I clenched my teeth, trying not to spit out any of the dozen bitter rejoinders that had occurred to me. My mother bit off the thread and tucked her needle into a leather case. “Would you lik
e a cup of tea, darling?”
“No. Thank you.”
“Oh well. I’ll have one myself, I think.” She had a little brazier in the corner of her room, and poked at it to perk the fire up a bit, setting on her kettle. “So. Other than rides to Daphnia and impersonating a slave, what have you been up to?”
“Not much,” I muttered.
“Kyros keeps you so busy? You never have time to have fun?”
“I ride Zhade.”
“Ah.” My mother poked at the fire again. “Now, Cybela’s daughter Daphnis, she’s taken up the three-stringed lute. Cybela has invited me over to hear her play sometimes.”
“How lovely.” I had meant to sound sincere, but I knew as soon as the words were out that I sounded anything but.
“Well.” She slammed the poker down. “Maybe spending some time pretending to be a slave will teach you some manners. Will your ‘master’ beat you if he thinks you’re being insolent?”
“He’d better not.”
“And that is precisely the attitude that will tell the slaves that you are not really one of them.”
I had a bad feeling that she was right, but I didn’t want to admit it. “I’d better go.”
“So soon?” In an instant, my mother had gone from cold outrage to placating clinginess. “But you aren’t leaving for four days!”
“I have preparations to make.” I stooped to kiss her cheek.
My mother returned my kiss and then grabbed the collar of my shirt, holding me close to her for a moment. “Come back tomorrow. I’ll show you how to move and speak like a slave. This is not the sort of thing that you can learn from Kyros. And I—” Her voice faltered. “I am afraid of the consequences if you fail.”

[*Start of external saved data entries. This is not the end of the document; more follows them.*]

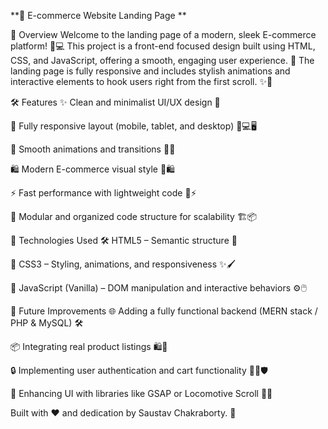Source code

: **🌟 E-commerce Website Landing Page
**

📖 Overview
Welcome to the landing page of a modern, sleek E-commerce platform! 🛒💻
This project is a front-end focused design built using HTML, CSS, and JavaScript, offering a smooth, engaging user experience. 🚀
The landing page is fully responsive and includes stylish animations and interactive elements to hook users right from the first scroll. ✨🎨

🛠️ Features
✨ Clean and minimalist UI/UX design 🎨

📱 Fully responsive layout (mobile, tablet, and desktop) 📱💻🖥️

🎯 Smooth animations and transitions 🎥🌀

🛍️ Modern E-commerce visual style 🛒🛍️

⚡ Fast performance with lightweight code 🚀⚡

🧩 Modular and organized code structure for scalability 🏗️📦

🧪 Technologies Used
🛠️ HTML5 – Semantic structure 🧱

🎨 CSS3 – Styling, animations, and responsiveness ✨🖌️

🧠 JavaScript (Vanilla) – DOM manipulation and interactive behaviors ⚙️🖱️

🔮 Future Improvements
🌐 Adding a fully functional backend (MERN stack / PHP & MySQL) 🛠️

📦 Integrating real product listings 🛍️🛒

🔒 Implementing user authentication and cart functionality 🧑‍💻🛡️

🎨 Enhancing UI with libraries like GSAP or Locomotive Scroll 🎥✨


Built with ❤️ and dedication by Saustav Chakraborty. 🙌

“Don’t worry,” I said, and she released me. “Good-bye.”
I first met Kyros when I was eleven. I had gone out furious after a fight with my mother; as I grew into a woman, her frantic desire to shape me into the beautiful, graceful daughter she wanted had become an ongoing feud between us. I had decided to go for a walk outside the city and had jumped the wall. I’d done this hundreds, maybe thousands of times by then, but that day a guard was passing by and grabbed me, mistaking me for an escaping slave.